Notice: The reproducibility variables underlying each score are classified using an automated LLM-based pipeline, validated against a manually labeled dataset. LLM-based classification introduces uncertainty and potential bias; scores should be interpreted as estimates. Full accuracy metrics and methodology are described in Coakley et alK. L. Coakley, T. Snelleman, H. Hoos, and O. E. Gundersen, "The embrace of open science: An analysis of a decade of AI research and 56 800 conference papers," Under Review, 2026..
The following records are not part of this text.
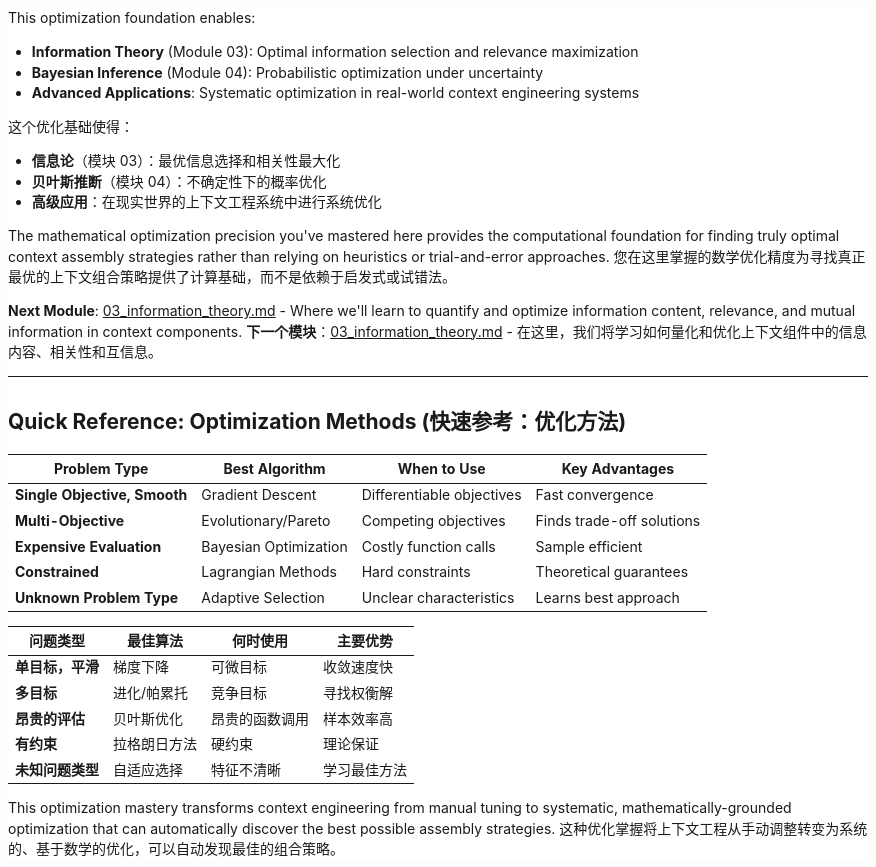 This optimization foundation enables:
- **Information Theory** (Module 03): Optimal information selection and relevance maximization
- **Bayesian Inference** (Module 04): Probabilistic optimization under uncertainty
- **Advanced Applications**: Systematic optimization in real-world context engineering systems

这个优化基础使得：
- **信息论**（模块 03）：最优信息选择和相关性最大化
- **贝叶斯推断**（模块 04）：不确定性下的概率优化
- **高级应用**：在现实世界的上下文工程系统中进行系统优化

The mathematical optimization precision you've mastered here provides the computational foundation for finding truly optimal context assembly strategies rather than relying on heuristics or trial-and-error approaches.
您在这里掌握的数学优化精度为寻找真正最优的上下文组合策略提供了计算基础，而不是依赖于启发式或试错法。

**Next Module**: [03_information_theory.md](03_information_theory.md) - Where we'll learn to quantify and optimize information content, relevance, and mutual information in context components.
**下一个模块**：[03_information_theory.md](03_information_theory.md) - 在这里，我们将学习如何量化和优化上下文组件中的信息内容、相关性和互信息。

---

## Quick Reference: Optimization Methods (快速参考：优化方法)

| Problem Type | Best Algorithm | When to Use | Key Advantages |
|--------------|----------------|-------------|----------------|
| **Single Objective, Smooth** | Gradient Descent | Differentiable objectives | Fast convergence |
| **Multi-Objective** | Evolutionary/Pareto | Competing objectives | Finds trade-off solutions |
| **Expensive Evaluation** | Bayesian Optimization | Costly function calls | Sample efficient |
| **Constrained** | Lagrangian Methods | Hard constraints | Theoretical guarantees |
| **Unknown Problem Type** | Adaptive Selection | Unclear characteristics | Learns best approach |

| 问题类型 | 最佳算法 | 何时使用 | 主要优势 |
|---|---|---|---|
| **单目标，平滑** | 梯度下降 | 可微目标 | 收敛速度快 |
| **多目标** | 进化/帕累托 | 竞争目标 | 寻找权衡解 |
| **昂贵的评估** | 贝叶斯优化 | 昂贵的函数调用 | 样本效率高 |
| **有约束** | 拉格朗日方法 | 硬约束 | 理论保证 |
| **未知问题类型** | 自适应选择 | 特征不清晰 | 学习最佳方法 |

This optimization mastery transforms context engineering from manual tuning to systematic, mathematically-grounded optimization that can automatically discover the best possible assembly strategies.
这种优化掌握将上下文工程从手动调整转变为系统的、基于数学的优化，可以自动发现最佳的组合策略。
GeneFlow: Translation of Single-cell Gene Expression to Histopathological Images via Rectified Flow
Authors: Mengbo Wang, Shourya Verma, Aditya Malusare, Luopin Wang, Yiyang Lu, Vaneet Aggarwal, Mario Sola, Ananth Grama, Nadia Lanman
NeurIPS 2025 | Venue PDF | LLM Run Details
| Reproducibility Variable | Result | LLM Response |
|---|---|---|
| Research Type | Experimental | Using spatial transcriptomic gene expression and corresponding histology data, we construct a novel framework, Gene Flow... we generate high-resolution images... Our rectified flow based method outperforms diffusion methods and baselines in all experiments. |
| Researcher Affiliation | Academia | Purdue University *Equal Contribution (EMAIL, EMAIL), Corresponding Authors 1 Computer Science, 2 Industrial Engineering, 3 Comparative Pathobiology, 4 Institute For Cancer Research. |
| Pseudocode | Yes | D.1 RNA Encoder: The RNA Encoder is a deep neural encoder designed to transform gene expression profiles from multiple single cells into a compact, biologically enriched embedding. This encoder supports enhanced cell representation through three mechanisms... D.2 Conditioned U-Net Architecture with RNA and Timestep Embeddings: The conditioned U-Net integrates residual blocks with both timestep and RNA conditioning throughout its encoder, bottleneck, and decoder. |
| Open Source Code | Yes | https://github.com/wangmengbo/Gene Flow. |
| Open Datasets | Yes | To curate our training data with high resolution H&E stained image and real single-cell level resolved spatial transcriptomics data, we used three large publicly available spatial transcriptomics datasets prepared with 10x Genomics Xenium platform [36]... We also extended experiments to 59 human Xenium samples from 12 organs in the HEST-1k dataset [37]... |
| Dataset Splits | Yes | For each dataset, we performed 3-fold cross-validation to ensure robustness and generalizability of our results across tissue variations. |
| Hardware Specification | Yes | All experiments were conducted on a single NVIDIA H100 GPU, with training times ranging around 12 hours per experiment (on full sample) requiring up to 78 GB of VRAM. |
| Software Dependencies | No | The paper mentions optimizers and learning rate schedules but does not explicitly list software dependencies with specific version numbers (e.g., Python 3.8, PyTorch 1.9). |
| Experiment Setup | Yes | We trained our models for 100 epochs using the Adam W optimizer [34] with a batch size of 96. The learning rate followed a cosine annealing schedule [35] with a minimum learning rate set to 1% of the initial value, helping the model converge more smoothly during later stages of training. Additionally, Appendix E.4 specifies: 'k-nearest neighbors: k = 5 Spatial loss weight: λs = 0.1 Warmup epochs: 5 epochs with linear ramp-up Activation threshold: Spatial loss begins at 70% of total epochs or when validation loss drops below a predetermined threshold'. |